* _Data provided_:
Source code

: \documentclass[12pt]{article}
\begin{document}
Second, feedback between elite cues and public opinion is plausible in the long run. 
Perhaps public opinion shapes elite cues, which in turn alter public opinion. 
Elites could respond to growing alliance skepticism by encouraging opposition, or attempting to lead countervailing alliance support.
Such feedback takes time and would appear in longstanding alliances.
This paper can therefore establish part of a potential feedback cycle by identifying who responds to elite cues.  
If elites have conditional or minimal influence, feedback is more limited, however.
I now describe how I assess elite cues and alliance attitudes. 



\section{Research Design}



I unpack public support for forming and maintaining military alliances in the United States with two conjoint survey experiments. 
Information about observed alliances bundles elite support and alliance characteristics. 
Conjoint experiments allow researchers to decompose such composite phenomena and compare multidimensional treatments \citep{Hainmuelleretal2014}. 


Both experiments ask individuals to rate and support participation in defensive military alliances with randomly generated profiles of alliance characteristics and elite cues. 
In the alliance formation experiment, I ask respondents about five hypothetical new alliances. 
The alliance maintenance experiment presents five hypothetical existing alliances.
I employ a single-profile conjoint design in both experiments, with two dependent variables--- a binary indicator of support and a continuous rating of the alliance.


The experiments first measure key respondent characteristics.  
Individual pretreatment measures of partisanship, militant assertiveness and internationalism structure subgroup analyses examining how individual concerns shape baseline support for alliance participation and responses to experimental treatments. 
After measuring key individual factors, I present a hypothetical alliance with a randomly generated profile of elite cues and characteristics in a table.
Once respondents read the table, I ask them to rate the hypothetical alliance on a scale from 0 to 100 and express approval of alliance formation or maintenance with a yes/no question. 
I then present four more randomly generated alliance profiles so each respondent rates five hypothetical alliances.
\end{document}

* _Assignment_: Show all lines of the material in which the word "generated" can be found.

* _Solved exercise_:
Both experiments ask individuals to rate and support participation in defensive military alliances with randomly generated profiles of alliance characteristics and elite cues. 
After measuring key individual factors, I present a hypothetical alliance with a randomly generated profile of elite cues and characteristics in a table.
I then present four more randomly generated alliance profiles so each respondent rates five hypothetical alliances.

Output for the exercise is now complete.